___ RAW DATA
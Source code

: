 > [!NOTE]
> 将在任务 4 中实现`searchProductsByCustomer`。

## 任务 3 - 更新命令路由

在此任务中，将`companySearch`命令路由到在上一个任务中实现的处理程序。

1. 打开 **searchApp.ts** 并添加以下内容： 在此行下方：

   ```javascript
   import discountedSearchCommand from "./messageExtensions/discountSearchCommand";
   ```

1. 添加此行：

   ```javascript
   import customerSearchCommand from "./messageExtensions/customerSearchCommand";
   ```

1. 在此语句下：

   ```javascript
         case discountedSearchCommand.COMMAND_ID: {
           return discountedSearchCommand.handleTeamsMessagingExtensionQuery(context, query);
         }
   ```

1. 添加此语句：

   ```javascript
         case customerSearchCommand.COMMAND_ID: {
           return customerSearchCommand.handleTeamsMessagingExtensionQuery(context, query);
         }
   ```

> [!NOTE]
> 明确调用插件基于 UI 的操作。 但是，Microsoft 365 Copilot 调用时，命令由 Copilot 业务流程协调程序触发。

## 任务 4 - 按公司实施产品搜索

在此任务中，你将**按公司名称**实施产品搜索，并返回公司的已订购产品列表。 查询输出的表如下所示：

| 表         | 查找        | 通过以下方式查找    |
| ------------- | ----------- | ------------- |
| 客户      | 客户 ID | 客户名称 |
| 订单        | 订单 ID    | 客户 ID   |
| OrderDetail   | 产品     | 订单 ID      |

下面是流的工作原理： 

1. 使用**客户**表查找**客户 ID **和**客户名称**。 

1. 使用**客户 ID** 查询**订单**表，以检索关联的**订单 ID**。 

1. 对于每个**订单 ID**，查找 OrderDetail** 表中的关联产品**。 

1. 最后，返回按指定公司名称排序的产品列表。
______
EXERCISE REQUIREMENTS >>
For every line above with the word "messageExtensions" in it, make a copy.

ANSWER TO THIS TASK >>
   import discountedSearchCommand from "./messageExtensions/discountSearchCommand";
   import customerSearchCommand from "./messageExtensions/customerSearchCommand";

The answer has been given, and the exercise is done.